A SAF do Botafogo entrou no radar do mercado após um anúncio de venda publicado no jornal britânico Financial Times. A informação foi divulgada inicialmente pelo jornalista Lauro Jardim e confirmada pelo Estadão. Nesse contexto, a iniciativa ocorre em meio à crise financeira enfrentada pelo clube.
O anúncio partiu da Cork Gully, consultoria britânica que atua como administradora judicial da Eagle Football Holdings, grupo ligado ao empresário John Textor. Além disso, a empresa informou que colocou à venda participações majoritárias em três clubes: Botafogo, Lyon (França) e RWDM Brussels (Bélgica).
O comunicado segue o formato de classificados e convida interessados a apresentarem propostas diretamente aos administradores. Assim, a medida indica que o grupo está aberto a negociar o controle das equipes. Com isso, abre-se espaço para a entrada de novos investidores.
Entenda o que está em jogo
A Eagle Football Holdings funciona como uma holding responsável por controlar participações em diferentes clubes.
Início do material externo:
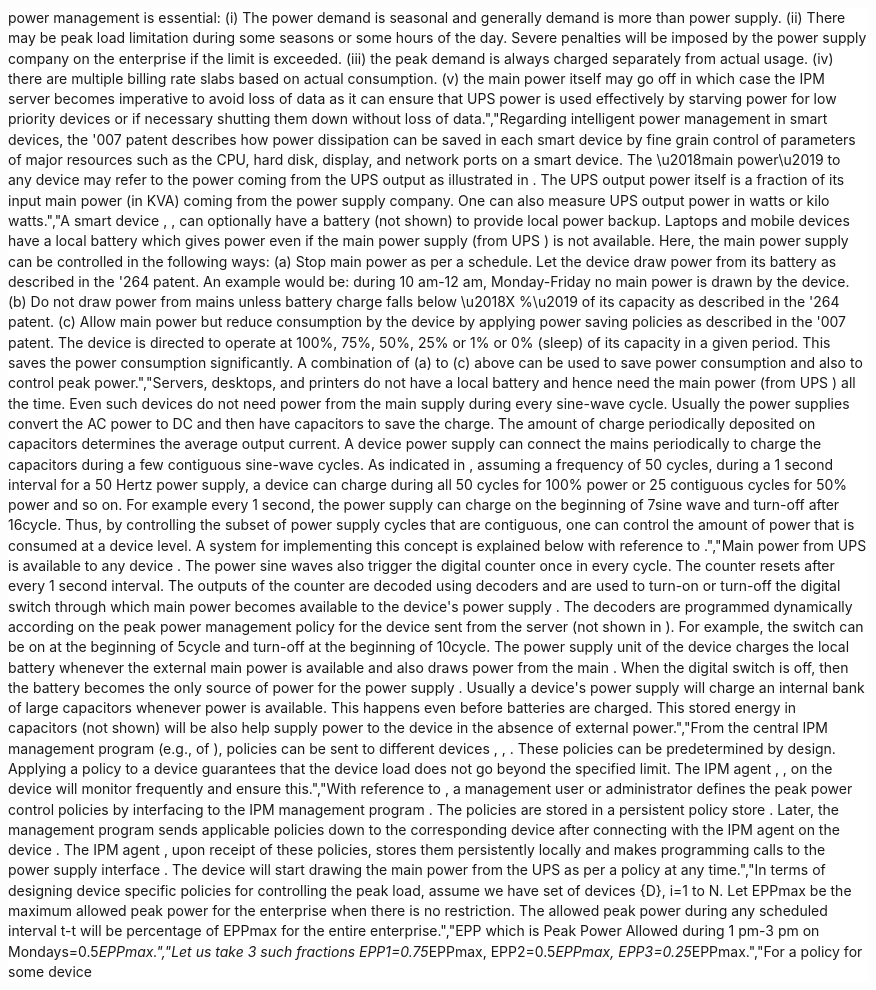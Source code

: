 power management is essential: (i) The power demand is seasonal and generally demand is more than power supply. (ii) There may be peak load limitation during some seasons or some hours of the day. Severe penalties will be imposed by the power supply company on the enterprise if the limit is exceeded. (iii) the peak demand is always charged separately from actual usage. (iv) there are multiple billing rate slabs based on actual consumption. (v) the main power  itself may go off in which case the IPM server  becomes imperative to avoid loss of data as it can ensure that UPS power is used effectively by starving power for low priority devices or if necessary shutting them down without loss of data.","Regarding intelligent power management in smart devices, the '007 patent describes how power dissipation can be saved in each smart device by fine grain control of parameters of major resources such as the CPU, hard disk, display, and network ports on a smart device. The \u2018main power\u2019 to any device may refer to the power coming from the UPS  output as illustrated in . The UPS output power itself is a fraction of its input main power (in KVA) coming from the power supply company. One can also measure UPS output power in watts or kilo watts.","A smart device , ,  can optionally have a battery (not shown) to provide local power backup. Laptops  and mobile devices  have a local battery which gives power even if the main power supply (from UPS ) is not available. Here, the main power supply can be controlled in the following ways: (a) Stop main power as per a schedule. Let the device draw power from its battery as described in the '264 patent. An example would be: during 10 am-12 am, Monday-Friday no main power is drawn by the device. (b) Do not draw power from mains unless battery charge falls below \u2018X %\u2019 of its capacity as described in the '264 patent. (c) Allow main power but reduce consumption by the device by applying power saving policies as described in the '007 patent. The device is directed to operate at 100%, 75%, 50%, 25% or 1% or 0% (sleep) of its capacity in a given period. This saves the power consumption significantly. A combination of (a) to (c) above can be used to save power consumption and also to control peak power.","Servers, desktops, and printers do not have a local battery and hence need the main power (from UPS ) all the time. Even such devices do not need power from the main supply during every sine-wave cycle. Usually the power supplies convert the AC power to DC and then have capacitors to save the charge. The amount of charge periodically deposited on capacitors determines the average output current. A device power supply can connect the mains periodically to charge the capacitors during a few contiguous sine-wave cycles. As indicated in , assuming a frequency of 50 cycles, during a 1 second interval for a 50 Hertz power supply, a device can charge during all 50 cycles for 100% power or 25 contiguous cycles for 50% power and so on. For example every 1 second, the power supply can charge on the beginning of 7sine wave and turn-off after 16cycle. Thus, by controlling the subset of power supply cycles that are contiguous, one can control the amount of power that is consumed at a device level. A system for implementing this concept is explained below with reference to .","Main power from UPS  is available to any device . The power sine waves also trigger the digital counter  once in every cycle. The counter  resets after every 1 second interval. The outputs of the counter  are decoded using decoders  and are used to turn-on or turn-off the digital switch  through which main power  becomes available to the device's power supply . The decoders  are programmed dynamically according on the peak power management policy for the device  sent from the server (not shown in ). For example, the switch  can be on at the beginning of 5cycle and turn-off at the beginning of 10cycle. The power supply unit  of the device  charges the local battery  whenever the external main power is available and also draws power from the main . When the digital switch  is off, then the battery  becomes the only source of power for the power supply . Usually a device's power supply will charge an internal bank of large capacitors whenever power is available. This happens even before batteries are charged. This stored energy in capacitors (not shown) will be also help supply power to the device in the absence of external power.","From the central IPM management program  (e.g., of ), policies can be sent to different devices , , . These policies can be predetermined by design. Applying a policy to a device guarantees that the device load does not go beyond the specified limit. The IPM agent , ,  on the device will monitor frequently and ensure this.","With reference to , a management user  or administrator defines the peak power control policies by interfacing to the IPM management program . The policies are stored in a persistent policy store . Later, the management program  sends applicable policies  down to the corresponding device after connecting with the IPM agent  on the device . The IPM agent , upon receipt of these policies, stores them persistently locally and makes programming calls  to the power supply interface . The device  will start drawing the main power from the UPS  as per a policy at any time.","In terms of designing device specific policies for controlling the peak load, assume we have set of devices {D}, i=1 to N. Let EPPmax be the maximum allowed peak power for the enterprise when there is no restriction. The allowed peak power during any scheduled interval t-t will be percentage of EPPmax for the entire enterprise.","EPP which is Peak Power Allowed during 1 pm-3 pm on Mondays=0.5*EPPmax.","Let us take 3 such fractions EPP1=0.75*EPPmax, EPP2=0.5*EPPmax, EPP3=0.25*EPPmax.","For a policy for some device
No entanto, com a entrada em processo de administração, semelhante a uma recuperação financeira, os ativos passaram a ser ofertados ao mercado.
Entre esses ativos está a SAF do Botafogo, que integra a estrutura do grupo comandado por Textor. Dessa forma, caso a venda se concretize, o clube pode passar por mudança de controle, a depender do interesse de investidores.
Momento financeiro preocupa
A movimentação ocorre em um cenário delicado para o Botafogo. O clube enfrenta uma dívida estimada em cerca de R$ 2,7 bilhões. Além disso, o passivo circulante elevado aumenta a preocupação sobre a continuidade operacional.
Nos bastidores, crescem as críticas à gestão de Textor. Ao mesmo tempo, o clube social avalia alternativas e mantém conversas com possíveis parceiros. Por isso, a diretoria tenta equilibrar as finanças e evitar sanções, como penhora de bens por atrasos em compromissos.